J'ignore tout de ce désespoir hurlant contre lequel je ne peux rien.
Je n'en peux plus.
Nous ne sommes plus vivants c'est un leurre. Nous nous sommes embourbés dans la nuit, et la coke. Nous hantons les endroits sordides, à l'est, dans ces quartiers dont nous ignorions jusque-là l'existence, nous nous vautrons dans la saleté des autres, nous nous nourrissons de vapeurs glauques, de rencontres vaines, et de cette omniprésente putréfaction de l'âme qu'on ne retrouve que la nuit, et à laquelle nous aspirons malgré nous.
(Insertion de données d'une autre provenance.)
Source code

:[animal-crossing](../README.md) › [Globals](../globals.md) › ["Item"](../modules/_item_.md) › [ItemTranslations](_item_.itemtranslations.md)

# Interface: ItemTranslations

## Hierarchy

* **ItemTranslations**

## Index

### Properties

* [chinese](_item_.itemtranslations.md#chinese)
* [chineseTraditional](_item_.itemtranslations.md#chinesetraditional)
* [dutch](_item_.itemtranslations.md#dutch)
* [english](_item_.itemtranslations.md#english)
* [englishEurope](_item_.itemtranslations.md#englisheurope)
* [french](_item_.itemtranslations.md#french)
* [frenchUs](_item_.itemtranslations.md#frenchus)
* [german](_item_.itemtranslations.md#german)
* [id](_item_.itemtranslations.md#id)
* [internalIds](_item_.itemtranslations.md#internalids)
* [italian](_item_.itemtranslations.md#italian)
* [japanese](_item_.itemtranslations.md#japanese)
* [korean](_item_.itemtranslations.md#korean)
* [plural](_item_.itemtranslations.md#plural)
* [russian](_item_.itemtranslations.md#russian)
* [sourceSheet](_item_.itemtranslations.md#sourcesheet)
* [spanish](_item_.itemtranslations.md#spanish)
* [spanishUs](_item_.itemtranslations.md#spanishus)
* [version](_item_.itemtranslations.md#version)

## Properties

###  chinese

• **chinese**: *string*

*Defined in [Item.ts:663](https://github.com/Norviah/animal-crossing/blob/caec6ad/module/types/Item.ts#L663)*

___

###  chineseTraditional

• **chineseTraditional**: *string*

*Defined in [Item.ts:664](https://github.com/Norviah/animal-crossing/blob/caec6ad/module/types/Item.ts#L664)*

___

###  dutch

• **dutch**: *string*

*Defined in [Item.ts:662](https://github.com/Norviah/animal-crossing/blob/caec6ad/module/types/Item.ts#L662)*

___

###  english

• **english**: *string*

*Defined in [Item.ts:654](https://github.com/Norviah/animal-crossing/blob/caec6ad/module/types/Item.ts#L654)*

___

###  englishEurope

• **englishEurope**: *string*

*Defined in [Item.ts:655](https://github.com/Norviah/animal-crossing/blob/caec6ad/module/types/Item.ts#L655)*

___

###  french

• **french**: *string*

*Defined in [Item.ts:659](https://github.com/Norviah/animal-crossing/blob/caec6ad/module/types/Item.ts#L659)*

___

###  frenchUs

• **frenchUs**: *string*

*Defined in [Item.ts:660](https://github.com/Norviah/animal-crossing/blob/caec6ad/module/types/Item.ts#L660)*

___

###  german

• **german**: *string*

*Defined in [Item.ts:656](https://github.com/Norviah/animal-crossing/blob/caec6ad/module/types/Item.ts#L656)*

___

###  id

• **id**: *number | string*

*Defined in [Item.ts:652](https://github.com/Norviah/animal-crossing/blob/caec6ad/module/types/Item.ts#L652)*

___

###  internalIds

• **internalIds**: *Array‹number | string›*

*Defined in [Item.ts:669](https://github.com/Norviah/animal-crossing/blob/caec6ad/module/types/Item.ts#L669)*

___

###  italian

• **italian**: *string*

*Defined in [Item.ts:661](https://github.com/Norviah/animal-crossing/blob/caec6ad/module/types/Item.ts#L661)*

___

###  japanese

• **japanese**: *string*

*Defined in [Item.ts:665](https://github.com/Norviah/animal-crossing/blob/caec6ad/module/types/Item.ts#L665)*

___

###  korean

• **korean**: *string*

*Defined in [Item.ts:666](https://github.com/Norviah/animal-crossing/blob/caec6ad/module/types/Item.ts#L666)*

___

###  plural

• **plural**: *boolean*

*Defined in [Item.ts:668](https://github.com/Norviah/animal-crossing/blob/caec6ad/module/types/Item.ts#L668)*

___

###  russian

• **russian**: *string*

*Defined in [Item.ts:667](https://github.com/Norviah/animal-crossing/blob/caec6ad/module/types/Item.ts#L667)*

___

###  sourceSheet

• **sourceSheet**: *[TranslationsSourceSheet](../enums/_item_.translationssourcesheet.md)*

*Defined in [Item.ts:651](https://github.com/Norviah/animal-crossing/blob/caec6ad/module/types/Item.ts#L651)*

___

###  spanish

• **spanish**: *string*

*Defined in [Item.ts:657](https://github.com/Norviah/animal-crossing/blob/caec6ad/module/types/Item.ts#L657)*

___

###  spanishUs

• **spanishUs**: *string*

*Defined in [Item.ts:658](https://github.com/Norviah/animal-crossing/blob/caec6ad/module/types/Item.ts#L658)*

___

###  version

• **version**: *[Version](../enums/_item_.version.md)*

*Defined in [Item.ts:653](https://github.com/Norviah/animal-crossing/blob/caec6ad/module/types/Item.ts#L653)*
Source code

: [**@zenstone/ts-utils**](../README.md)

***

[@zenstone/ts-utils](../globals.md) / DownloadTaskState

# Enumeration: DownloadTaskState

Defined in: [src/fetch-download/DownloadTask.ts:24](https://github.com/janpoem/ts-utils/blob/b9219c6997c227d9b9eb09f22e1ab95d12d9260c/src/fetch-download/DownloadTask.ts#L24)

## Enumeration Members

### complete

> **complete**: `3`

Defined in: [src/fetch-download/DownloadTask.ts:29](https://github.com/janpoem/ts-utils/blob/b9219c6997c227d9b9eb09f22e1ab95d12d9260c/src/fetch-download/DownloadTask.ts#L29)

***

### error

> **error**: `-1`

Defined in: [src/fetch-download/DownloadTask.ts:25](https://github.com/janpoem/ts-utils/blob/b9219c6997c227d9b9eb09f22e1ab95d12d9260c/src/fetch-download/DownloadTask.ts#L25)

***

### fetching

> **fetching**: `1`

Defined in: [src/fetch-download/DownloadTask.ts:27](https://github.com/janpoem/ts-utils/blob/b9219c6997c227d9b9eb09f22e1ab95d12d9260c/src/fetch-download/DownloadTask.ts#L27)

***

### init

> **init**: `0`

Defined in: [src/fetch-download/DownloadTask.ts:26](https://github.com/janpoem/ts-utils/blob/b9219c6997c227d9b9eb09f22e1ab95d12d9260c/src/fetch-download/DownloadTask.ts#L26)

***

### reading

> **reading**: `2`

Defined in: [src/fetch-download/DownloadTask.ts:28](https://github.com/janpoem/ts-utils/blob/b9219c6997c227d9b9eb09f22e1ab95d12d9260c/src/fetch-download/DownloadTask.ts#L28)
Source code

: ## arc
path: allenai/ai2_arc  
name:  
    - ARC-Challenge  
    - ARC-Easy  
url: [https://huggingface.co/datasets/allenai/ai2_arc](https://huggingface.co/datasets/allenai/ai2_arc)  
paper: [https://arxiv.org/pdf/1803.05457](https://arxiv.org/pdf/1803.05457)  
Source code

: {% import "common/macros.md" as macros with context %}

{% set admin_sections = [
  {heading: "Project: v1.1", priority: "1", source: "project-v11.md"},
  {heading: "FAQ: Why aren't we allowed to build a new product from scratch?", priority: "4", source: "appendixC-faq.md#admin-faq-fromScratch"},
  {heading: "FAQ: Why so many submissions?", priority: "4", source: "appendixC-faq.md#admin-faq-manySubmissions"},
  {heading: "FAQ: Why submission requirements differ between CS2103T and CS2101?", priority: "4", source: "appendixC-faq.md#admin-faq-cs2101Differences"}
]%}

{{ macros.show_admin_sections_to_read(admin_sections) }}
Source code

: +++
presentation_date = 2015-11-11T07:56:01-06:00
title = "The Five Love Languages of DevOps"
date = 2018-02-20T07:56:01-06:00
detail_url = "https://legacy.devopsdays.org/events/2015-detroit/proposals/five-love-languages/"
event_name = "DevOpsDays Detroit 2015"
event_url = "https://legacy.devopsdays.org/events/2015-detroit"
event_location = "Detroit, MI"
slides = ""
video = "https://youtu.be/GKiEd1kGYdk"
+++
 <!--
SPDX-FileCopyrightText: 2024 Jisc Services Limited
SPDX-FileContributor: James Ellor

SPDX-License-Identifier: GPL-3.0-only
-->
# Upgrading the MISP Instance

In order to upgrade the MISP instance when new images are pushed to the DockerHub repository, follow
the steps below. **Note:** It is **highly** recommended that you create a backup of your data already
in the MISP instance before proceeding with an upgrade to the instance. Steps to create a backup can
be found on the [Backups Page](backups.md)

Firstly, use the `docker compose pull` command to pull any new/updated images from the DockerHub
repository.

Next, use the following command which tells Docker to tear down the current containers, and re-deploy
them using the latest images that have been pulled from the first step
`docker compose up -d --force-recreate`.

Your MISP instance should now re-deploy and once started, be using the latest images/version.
Nous nous jouons la comédie de la vie, mais nous sommes plus morts que vifs. Des cadavres animés. Je m'essoufle... mon désir de poursuivre est syncopé. Je n'en peux plus... Je me tape un trait. Chaque jour, j'assiste à l'abaissement de l'homme que j'aime, son menton qui heurte la table, ses mains tremblantes qui vident le sachet, qui façonnent les lignes, et elles disparaissent en un dixieme de seconde dans le geste saccadé qu'il fait pour les aspirer, don entier de son être où je suis une intruse.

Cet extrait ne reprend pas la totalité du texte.